The complaint asserted that the products were misbranded because they contained false or misleading information, including the false implication of FDA approval. Other labeling issues identified in the complaint include improper directions for use and the absence of “Rx” on the label.

Injunction. Until the companies meet specific remedial measures, the injunction requires them to stop importing, receiving, manufacturing, preparing, processing, packing, labeling, holding, and/or distributing unapproved drugs.

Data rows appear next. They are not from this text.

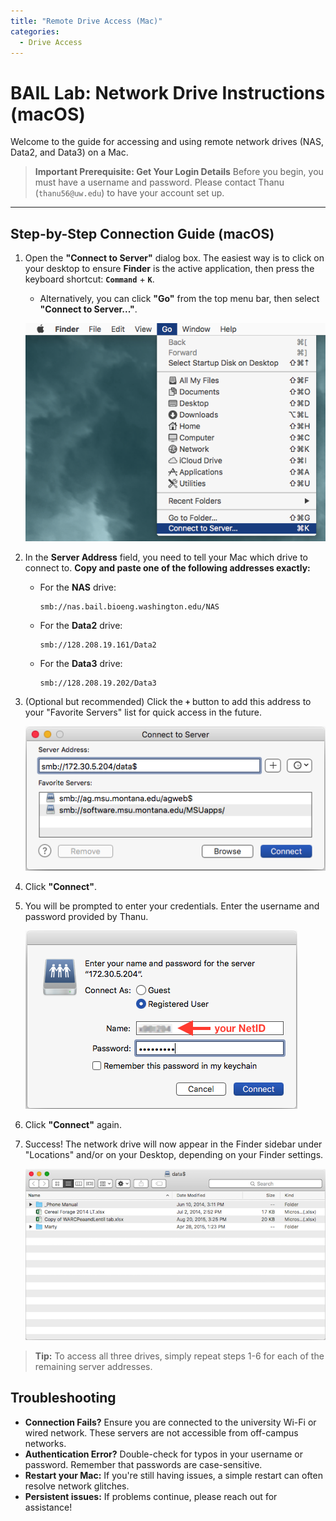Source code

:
 ```yaml
---
title: "Remote Drive Access (Mac)"
categories:
  - Drive Access
---
```


# BAIL Lab: Network Drive Instructions (macOS)

Welcome to the guide for accessing and using remote network drives (NAS, Data2, and Data3) on a Mac.

> **Important Prerequisite: Get Your Login Details**
> Before you begin, you must have a username and password. Please contact Thanu (`thanu56@uw.edu`) to have your account set up.

---

## Step-by-Step Connection Guide (macOS)

1.  Open the **"Connect to Server"** dialog box. The easiest way is to click on your desktop to ensure **Finder** is the active application, then press the keyboard shortcut: **`Command`** + **`K`**.
    *   Alternatively, you can click **"Go"** from the top menu bar, then select **"Connect to Server..."**.

    ![Screenshot of the Go menu in Finder](./assets/images/mac1.png)

2.  In the **Server Address** field, you need to tell your Mac which drive to connect to. **Copy and paste one of the following addresses exactly:**

    *   For the **NAS** drive:
        ```
        smb://nas.bail.bioeng.washington.edu/NAS
        ```
    *   For the **Data2** drive:
        ```
        smb://128.208.19.161/Data2
        ```
    *   For the **Data3** drive:
        ```
        smb://128.208.19.202/Data3
        ```

3.  (Optional but recommended) Click the **`+`** button to add this address to your "Favorite Servers" list for quick access in the future.

    ![Screenshot of the completed Connect to Server dialog](./assets/images/mac2.png)

4.  Click **"Connect"**.

5.  You will be prompted to enter your credentials. Enter the username and password provided by Thanu.

    ![Screenshot of the macOS authentication prompt](./assets/images/mac3.png)

6.  Click **"Connect"** again.

7.  Success! The network drive will now appear in the Finder sidebar under "Locations" and/or on your Desktop, depending on your Finder settings.

    ![Screenshot of the drive appearing on the desktop or in Finder](./assets/images/mac4.png)

> **Tip:** To access all three drives, simply repeat steps 1-6 for each of the remaining server addresses.

## Troubleshooting

*   **Connection Fails?** Ensure you are connected to the university Wi-Fi or wired network. These servers are not accessible from off-campus networks.
*   **Authentication Error?** Double-check for typos in your username or password. Remember that passwords are case-sensitive.
*   **Restart your Mac:** If you're still having issues, a simple restart can often resolve network glitches.
*   **Persistent issues:** If problems continue, please reach out for assistance!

The companies have 20 days to meet the mandate to recall and destroy the unapproved drugs.

Fraudulent medical evaluations earn psychologist 25-year prison term

A former clinical psychologist received a 25-year prison sentence and was ordered to pay $93 million in restitution to HHS and the Social Security Administration (SSA) for his participation in a scheme to obtain over $550 million in fraudulent federal disability payments. In addition to the prison sentence, the clinical psychologist was ordered to pay restitution of over $93 million to the SSA and HHS.

The scheme was initiated by an SSA administrative law judge (ALJ) who reassigned, to himself, pending disability cases associated with a particular attorney. The ALJ contacted the attorney and urged him to provide either physical or mental medical documentation supporting disability determinations, regardless of the actual disability status of the claimants. In cases where medical documentation was required, the clinical psychologist participated in the scheme. The clinical psychologist signed medical evaluation forms prepared by the attorney, without reviewing those forms. The attorney paid the ALJ more than $609,000 for granting benefits in his cases and nearly $200,000 to the clinical psychologist for his participation. The attorney received over $7 million in attorney’s fees.

As a result of the scheme, the SSA paid more than $550 million in lifetime benefits to claimants. The ALJ and the attorney pleaded guilty, receiving sentences of four and 12 years, respectively. Subsequently, the attorney absconded from electronic monitoring and is now considered a fugitive.